Microsoft x Nat Geo: Shooting the aurora with Lumia 950



Two and a half years ago I was asked to shoot the Seven Natural Wonders of the World using Lumia smartphones. And so I did.

Stephen Alvarez capturing the shadow, light, and water that create dramatic reflections and silhouettes along the Synnov Nordvegen Road near Tromso, Norway.
Stephen Alvarez capturing the shadow, light, and water that create dramatic reflections and silhouettes along the Synnov Nordvegen Road near Tromso, Norway.

Ok, really I was asked to shoot six of them, as I had already photographed the Grand Canyon with the Lumia 1020 while exploring the American West.

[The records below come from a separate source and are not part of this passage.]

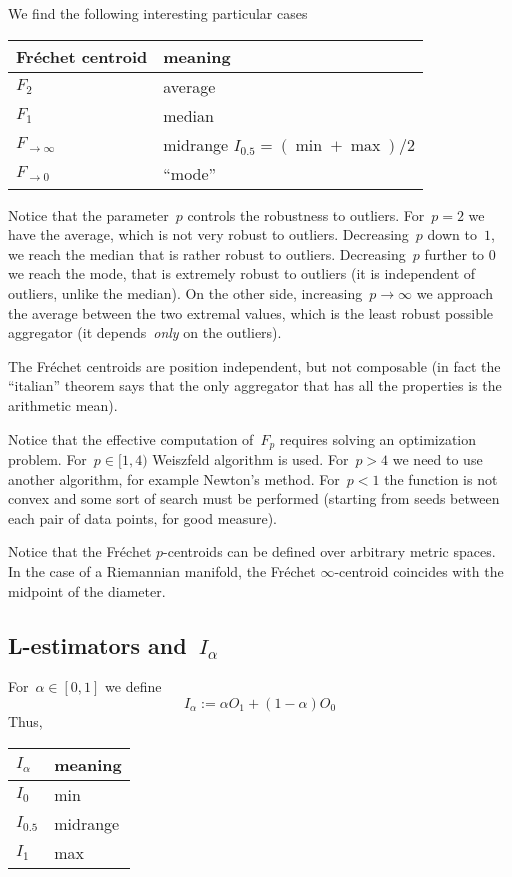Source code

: \documentclass[a4paper]{article}
\begin{document}
We find the following interesting particular cases

\medskip

\begin{tabular}{l|l}
	Fréchet centroid & meaning \\
	\hline
	$F_2$ & average \\
	$F_1$ & median \\
	$F_{\to\infty}$ & midrange $I_{0.5}=(\min+\max)/2$ \\
	$F_{\to0}$ & ``mode'' \\
\end{tabular}

\medskip

Notice that the parameter~$p$ controls the robustness to outliers.
For~$p=2$ we have the average, which is not very robust to outliers.
Decreasing~$p$ down to~$1$, we reach the median that is rather robust
to outliers.  Decreasing~$p$ further to 0 we reach the mode, that is
extremely robust to outliers (it is independent of outliers, unlike
the median).  On the other side, increasing~$p\to\infty$ we approach
the average between the two extremal values, which is the least
robust possible aggregator (it depends~\emph{only} on the outliers).


The Fréchet centroids are position independent, but not composable
(in fact the ``italian'' theorem says that the only aggregator that
has all the properties is the arithmetic mean).

Notice that the effective computation of~$F_p$ requires solving an
optimization problem.  For~$p\in[1,4)$ Weiszfeld
algorithm is used.  For~$p>4$ we need to use another algorithm, for
example Newton's method.  For~$p<1$ the function is not convex and
some sort of search must be performed (starting from seeds between
each pair of data points, for good measure).

Notice that the Fréchet $p$-centroids can be defined over arbitrary
metric spaces.  In the case of a Riemannian manifold, the Fréchet
$\infty$-centroid coincides with the midpoint of the diameter.

\medskip

\subsection{L-estimators and~$I_\alpha$}

For~$\alpha\in[0,1]$ we define
\[
	I_{\alpha}:=\alpha O_1 + (1-\alpha) O_0
\]
Thus,
\medskip

\begin{tabular}{l|l}
	$I_\alpha$ & meaning \\
	\hline
	$I_0$ & min \\
	$I_{0.5}$ & midrange \\
	$I_1$ & max \\
\end{tabular}
\end{document}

The Seven Wonders was a great assignment. And a challenging one, too. I was to make National Geographic quality images using only Lumia smartphones.

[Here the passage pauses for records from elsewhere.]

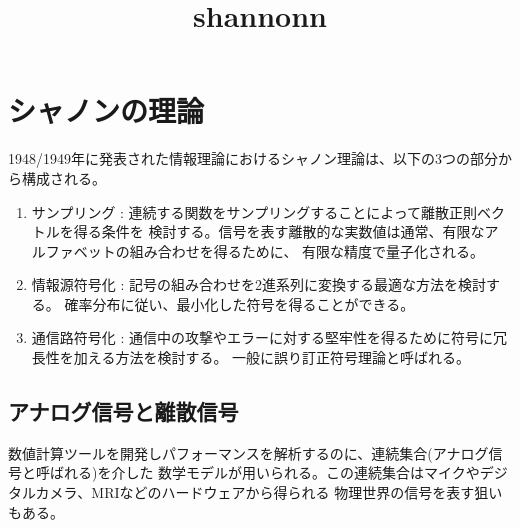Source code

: \documentclass[dvipdfmx]{jsarticle}
\begin{document}
\title{shannonn}

\section{シャノンの理論}
1948/1949年に発表された情報理論におけるシャノン理論は、以下の3つの部分から構成される。

\begin{enumerate}

  \item サンプリング : 連続する関数をサンプリングすることによって離散正則ベクトルを得る条件を
        検討する。信号を表す離散的な実数値は通常、有限なアルファベットの組み合わせを得るために、
        有限な精度で量子化される。

  \item 情報源符号化 :  記号の組み合わせを2進系列に変換する最適な方法を検討する。
        確率分布に従い、最小化した符号を得ることができる。

  \item 通信路符号化 :  通信中の攻撃やエラーに対する堅牢性を得るために符号に冗長性を加える方法を検討する。
        一般に誤り訂正符号理論と呼ばれる。

\end{enumerate}

\subsection{アナログ信号と離散信号}
数値計算ツールを開発しパフォーマンスを解析するのに、連続集合(アナログ信号と呼ばれる)を介した
数学モデルが用いられる。この連続集合はマイクやデジタルカメラ、MRIなどのハードウェアから得られる
物理世界の信号を表す狙いもある。
\end{document}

I went through the list of the remaining natural wonders and made mental notes of the demands I faced with each location.

Rio de Janeiro: heat and humidity

Mount Everest: high altitude and cold

Victoria Falls: dangerous animals

Paricutin volcano in Mexico: dust and dirt

Great Barrier Reef: underwater

With my 20 years of experience shooting for National Geographic Magazine, all those issues were manageable. But the Aurora Borealis, also known as the Northern Lights, had challenges that initially I wasn’t certain I could face.

The Northern Lights are the only Natural Wonder that are not a place – they are phenomena. Their appearance relies on the interaction of charged particles given off by storms on the sun hitting the Earth’s atmosphere and magnetic field. The sun storms are intermittent, unpredictable, and so are the Northern Lights. Coupled with the lights unpredictability is the extreme cold and bad weather of the far north.

When they do happen, the lights can be spectacular but they are not very bright. Smartphone’s weak point has always been shooting in low light. Therefore, I did the logical thing in arranging the assignments and put the aurora shoot off to the end!

A Lumia 950 smartphone shoots time lapse images of rosy light flooding the sky over Tromso, Norway.
A Lumia 950 smartphone shoots time lapse images of rosy light flooding the sky over Tromso, Norway.

This wasn’t just procrastination. As Microsoft’s Devices Ambassador, I knew Microsoft’s camera phone technology was advancing at a fantastic pace. Once I got the Lumia 950 in my hands, I was pretty sure it was capable of capturing a natural phenomenon that happens only at night.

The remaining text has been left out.